(INFORMATION)
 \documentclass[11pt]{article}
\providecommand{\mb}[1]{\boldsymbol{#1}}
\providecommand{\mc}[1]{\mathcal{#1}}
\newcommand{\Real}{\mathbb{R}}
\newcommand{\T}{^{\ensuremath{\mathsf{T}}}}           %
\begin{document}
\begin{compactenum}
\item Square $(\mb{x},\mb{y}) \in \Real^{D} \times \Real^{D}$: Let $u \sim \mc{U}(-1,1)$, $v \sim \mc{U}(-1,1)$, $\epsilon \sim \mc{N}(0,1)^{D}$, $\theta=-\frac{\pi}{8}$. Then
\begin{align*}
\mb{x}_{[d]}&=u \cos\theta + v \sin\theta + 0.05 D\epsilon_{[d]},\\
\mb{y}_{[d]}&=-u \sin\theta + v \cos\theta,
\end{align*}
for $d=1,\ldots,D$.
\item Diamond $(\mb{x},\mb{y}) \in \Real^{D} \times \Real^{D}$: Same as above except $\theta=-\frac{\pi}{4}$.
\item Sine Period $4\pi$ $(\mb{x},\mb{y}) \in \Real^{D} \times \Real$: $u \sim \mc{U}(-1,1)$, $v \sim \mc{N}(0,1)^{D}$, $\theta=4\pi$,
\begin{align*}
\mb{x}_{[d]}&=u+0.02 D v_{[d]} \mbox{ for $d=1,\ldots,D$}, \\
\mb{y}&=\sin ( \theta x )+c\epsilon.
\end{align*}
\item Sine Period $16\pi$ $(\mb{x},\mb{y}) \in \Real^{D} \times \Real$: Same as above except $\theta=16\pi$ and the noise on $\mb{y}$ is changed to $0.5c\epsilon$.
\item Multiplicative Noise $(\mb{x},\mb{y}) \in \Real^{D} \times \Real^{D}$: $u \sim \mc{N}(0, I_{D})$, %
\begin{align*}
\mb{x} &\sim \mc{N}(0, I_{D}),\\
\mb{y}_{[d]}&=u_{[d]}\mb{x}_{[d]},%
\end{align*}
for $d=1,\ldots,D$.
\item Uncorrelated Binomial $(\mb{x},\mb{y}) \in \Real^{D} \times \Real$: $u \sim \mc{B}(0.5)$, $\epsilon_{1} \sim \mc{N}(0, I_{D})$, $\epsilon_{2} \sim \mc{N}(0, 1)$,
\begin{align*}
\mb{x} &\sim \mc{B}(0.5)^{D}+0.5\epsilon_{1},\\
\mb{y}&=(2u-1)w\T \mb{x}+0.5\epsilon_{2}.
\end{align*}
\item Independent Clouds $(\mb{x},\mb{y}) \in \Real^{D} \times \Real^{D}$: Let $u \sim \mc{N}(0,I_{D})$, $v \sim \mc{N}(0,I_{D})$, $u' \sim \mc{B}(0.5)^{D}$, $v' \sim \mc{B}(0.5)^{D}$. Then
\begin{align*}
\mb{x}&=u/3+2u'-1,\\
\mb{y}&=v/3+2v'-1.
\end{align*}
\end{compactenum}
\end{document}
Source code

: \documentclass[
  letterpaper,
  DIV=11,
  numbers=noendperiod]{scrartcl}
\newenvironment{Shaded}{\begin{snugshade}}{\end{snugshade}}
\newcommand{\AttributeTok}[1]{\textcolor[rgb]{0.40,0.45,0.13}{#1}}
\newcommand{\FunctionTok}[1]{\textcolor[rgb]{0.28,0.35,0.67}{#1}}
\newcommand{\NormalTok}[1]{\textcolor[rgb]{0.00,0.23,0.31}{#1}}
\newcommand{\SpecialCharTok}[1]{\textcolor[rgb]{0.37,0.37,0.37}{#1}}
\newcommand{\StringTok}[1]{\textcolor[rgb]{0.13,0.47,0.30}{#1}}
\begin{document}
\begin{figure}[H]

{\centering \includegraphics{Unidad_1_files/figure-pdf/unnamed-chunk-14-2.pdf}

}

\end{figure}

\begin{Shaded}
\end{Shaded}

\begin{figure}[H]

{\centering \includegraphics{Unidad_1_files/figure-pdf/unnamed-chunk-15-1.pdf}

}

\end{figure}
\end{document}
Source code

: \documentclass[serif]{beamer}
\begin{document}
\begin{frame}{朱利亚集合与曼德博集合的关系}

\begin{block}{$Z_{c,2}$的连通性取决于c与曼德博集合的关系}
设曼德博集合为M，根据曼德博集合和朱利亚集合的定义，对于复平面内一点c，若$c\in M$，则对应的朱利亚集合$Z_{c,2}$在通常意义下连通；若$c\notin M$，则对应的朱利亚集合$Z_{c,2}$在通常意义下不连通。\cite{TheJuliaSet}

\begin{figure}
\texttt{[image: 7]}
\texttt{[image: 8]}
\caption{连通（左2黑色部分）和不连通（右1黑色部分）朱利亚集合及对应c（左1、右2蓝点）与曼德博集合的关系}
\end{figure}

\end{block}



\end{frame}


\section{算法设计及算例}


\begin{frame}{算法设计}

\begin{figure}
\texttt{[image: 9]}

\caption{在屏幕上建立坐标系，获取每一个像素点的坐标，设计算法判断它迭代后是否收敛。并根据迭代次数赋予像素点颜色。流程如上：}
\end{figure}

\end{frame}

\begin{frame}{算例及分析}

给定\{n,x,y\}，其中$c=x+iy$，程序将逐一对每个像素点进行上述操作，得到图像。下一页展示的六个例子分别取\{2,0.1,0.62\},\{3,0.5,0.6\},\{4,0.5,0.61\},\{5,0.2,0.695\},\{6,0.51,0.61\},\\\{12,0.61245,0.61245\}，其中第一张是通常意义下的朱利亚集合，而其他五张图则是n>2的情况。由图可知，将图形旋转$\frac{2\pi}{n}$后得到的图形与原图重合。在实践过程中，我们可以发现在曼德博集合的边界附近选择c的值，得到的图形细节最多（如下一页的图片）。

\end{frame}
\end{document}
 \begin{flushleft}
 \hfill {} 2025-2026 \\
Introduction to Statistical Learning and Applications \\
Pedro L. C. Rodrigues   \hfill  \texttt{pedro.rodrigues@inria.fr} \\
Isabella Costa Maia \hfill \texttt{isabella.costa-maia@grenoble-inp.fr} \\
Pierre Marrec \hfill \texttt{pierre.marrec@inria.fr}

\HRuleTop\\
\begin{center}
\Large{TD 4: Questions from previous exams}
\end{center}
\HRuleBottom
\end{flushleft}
(End INFORMATION)
▶ [EXERCISE DIRECTIONS]
Retype all the records above without changing a word.

▶ [FINISHED TASK]
 \documentclass[11pt]{article}
\providecommand{\mb}[1]{\boldsymbol{#1}}
\providecommand{\mc}[1]{\mathcal{#1}}
\newcommand{\Real}{\mathbb{R}}
\newcommand{\T}{^{\ensuremath{\mathsf{T}}}}           %
\begin{document}
\begin{compactenum}
\item Square $(\mb{x},\mb{y}) \in \Real^{D} \times \Real^{D}$: Let $u \sim \mc{U}(-1,1)$, $v \sim \mc{U}(-1,1)$, $\epsilon \sim \mc{N}(0,1)^{D}$, $\theta=-\frac{\pi}{8}$. Then
\begin{align*}
\mb{x}_{[d]}&=u \cos\theta + v \sin\theta + 0.05 D\epsilon_{[d]},\\
\mb{y}_{[d]}&=-u \sin\theta + v \cos\theta,
\end{align*}
for $d=1,\ldots,D$.
\item Diamond $(\mb{x},\mb{y}) \in \Real^{D} \times \Real^{D}$: Same as above except $\theta=-\frac{\pi}{4}$.
\item Sine Period $4\pi$ $(\mb{x},\mb{y}) \in \Real^{D} \times \Real$: $u \sim \mc{U}(-1,1)$, $v \sim \mc{N}(0,1)^{D}$, $\theta=4\pi$,
\begin{align*}
\mb{x}_{[d]}&=u+0.02 D v_{[d]} \mbox{ for $d=1,\ldots,D$}, \\
\mb{y}&=\sin ( \theta x )+c\epsilon.
\end{align*}
\item Sine Period $16\pi$ $(\mb{x},\mb{y}) \in \Real^{D} \times \Real$: Same as above except $\theta=16\pi$ and the noise on $\mb{y}$ is changed to $0.5c\epsilon$.
\item Multiplicative Noise $(\mb{x},\mb{y}) \in \Real^{D} \times \Real^{D}$: $u \sim \mc{N}(0, I_{D})$, %
\begin{align*}
\mb{x} &\sim \mc{N}(0, I_{D}),\\
\mb{y}_{[d]}&=u_{[d]}\mb{x}_{[d]},%
\end{align*}
for $d=1,\ldots,D$.
\item Uncorrelated Binomial $(\mb{x},\mb{y}) \in \Real^{D} \times \Real$: $u \sim \mc{B}(0.5)$, $\epsilon_{1} \sim \mc{N}(0, I_{D})$, $\epsilon_{2} \sim \mc{N}(0, 1)$,
\begin{align*}
\mb{x} &\sim \mc{B}(0.5)^{D}+0.5\epsilon_{1},\\
\mb{y}&=(2u-1)w\T \mb{x}+0.5\epsilon_{2}.
\end{align*}
\item Independent Clouds $(\mb{x},\mb{y}) \in \Real^{D} \times \Real^{D}$: Let $u \sim \mc{N}(0,I_{D})$, $v \sim \mc{N}(0,I_{D})$, $u' \sim \mc{B}(0.5)^{D}$, $v' \sim \mc{B}(0.5)^{D}$. Then
\begin{align*}
\mb{x}&=u/3+2u'-1,\\
\mb{y}&=v/3+2v'-1.
\end{align*}
\end{compactenum}
\end{document}
Source code

: \documentclass[
  letterpaper,
  DIV=11,
  numbers=noendperiod]{scrartcl}
\newenvironment{Shaded}{\begin{snugshade}}{\end{snugshade}}
\newcommand{\AttributeTok}[1]{\textcolor[rgb]{0.40,0.45,0.13}{#1}}
\newcommand{\FunctionTok}[1]{\textcolor[rgb]{0.28,0.35,0.67}{#1}}
\newcommand{\NormalTok}[1]{\textcolor[rgb]{0.00,0.23,0.31}{#1}}
\newcommand{\SpecialCharTok}[1]{\textcolor[rgb]{0.37,0.37,0.37}{#1}}
\newcommand{\StringTok}[1]{\textcolor[rgb]{0.13,0.47,0.30}{#1}}
\begin{document}
\begin{figure}[H]

{\centering \includegraphics{Unidad_1_files/figure-pdf/unnamed-chunk-14-2.pdf}

}

\end{figure}

\begin{Shaded}
\end{Shaded}

\begin{figure}[H]

{\centering \includegraphics{Unidad_1_files/figure-pdf/unnamed-chunk-15-1.pdf}

}

\end{figure}
\end{document}
Source code

: \documentclass[serif]{beamer}
\begin{document}
\begin{frame}{朱利亚集合与曼德博集合的关系}

\begin{block}{$Z_{c,2}$的连通性取决于c与曼德博集合的关系}
设曼德博集合为M，根据曼德博集合和朱利亚集合的定义，对于复平面内一点c，若$c\in M$，则对应的朱利亚集合$Z_{c,2}$在通常意义下连通；若$c\notin M$，则对应的朱利亚集合$Z_{c,2}$在通常意义下不连通。\cite{TheJuliaSet}

\begin{figure}
\texttt{[image: 7]}
\texttt{[image: 8]}
\caption{连通（左2黑色部分）和不连通（右1黑色部分）朱利亚集合及对应c（左1、右2蓝点）与曼德博集合的关系}
\end{figure}

\end{block}



\end{frame}


\section{算法设计及算例}


\begin{frame}{算法设计}

\begin{figure}
\texttt{[image: 9]}

\caption{在屏幕上建立坐标系，获取每一个像素点的坐标，设计算法判断它迭代后是否收敛。并根据迭代次数赋予像素点颜色。流程如上：}
\end{figure}

\end{frame}

\begin{frame}{算例及分析}

给定\{n,x,y\}，其中$c=x+iy$，程序将逐一对每个像素点进行上述操作，得到图像。下一页展示的六个例子分别取\{2,0.1,0.62\},\{3,0.5,0.6\},\{4,0.5,0.61\},\{5,0.2,0.695\},\{6,0.51,0.61\},\\\{12,0.61245,0.61245\}，其中第一张是通常意义下的朱利亚集合，而其他五张图则是n>2的情况。由图可知，将图形旋转$\frac{2\pi}{n}$后得到的图形与原图重合。在实践过程中，我们可以发现在曼德博集合的边界附近选择c的值，得到的图形细节最多（如下一页的图片）。

\end{frame}
\end{document}
 \begin{flushleft}
 \hfill {} 2025-2026 \\
Introduction to Statistical Learning and Applications \\
Pedro L. C. Rodrigues   \hfill  \texttt{pedro.rodrigues@inria.fr} \\
Isabella Costa Maia \hfill \texttt{isabella.costa-maia@grenoble-inp.fr} \\
Pierre Marrec \hfill \texttt{pierre.marrec@inria.fr}

\HRuleTop\\
\begin{center}
\Large{TD 4: Questions from previous exams}
\end{center}
\HRuleBottom
\end{flushleft}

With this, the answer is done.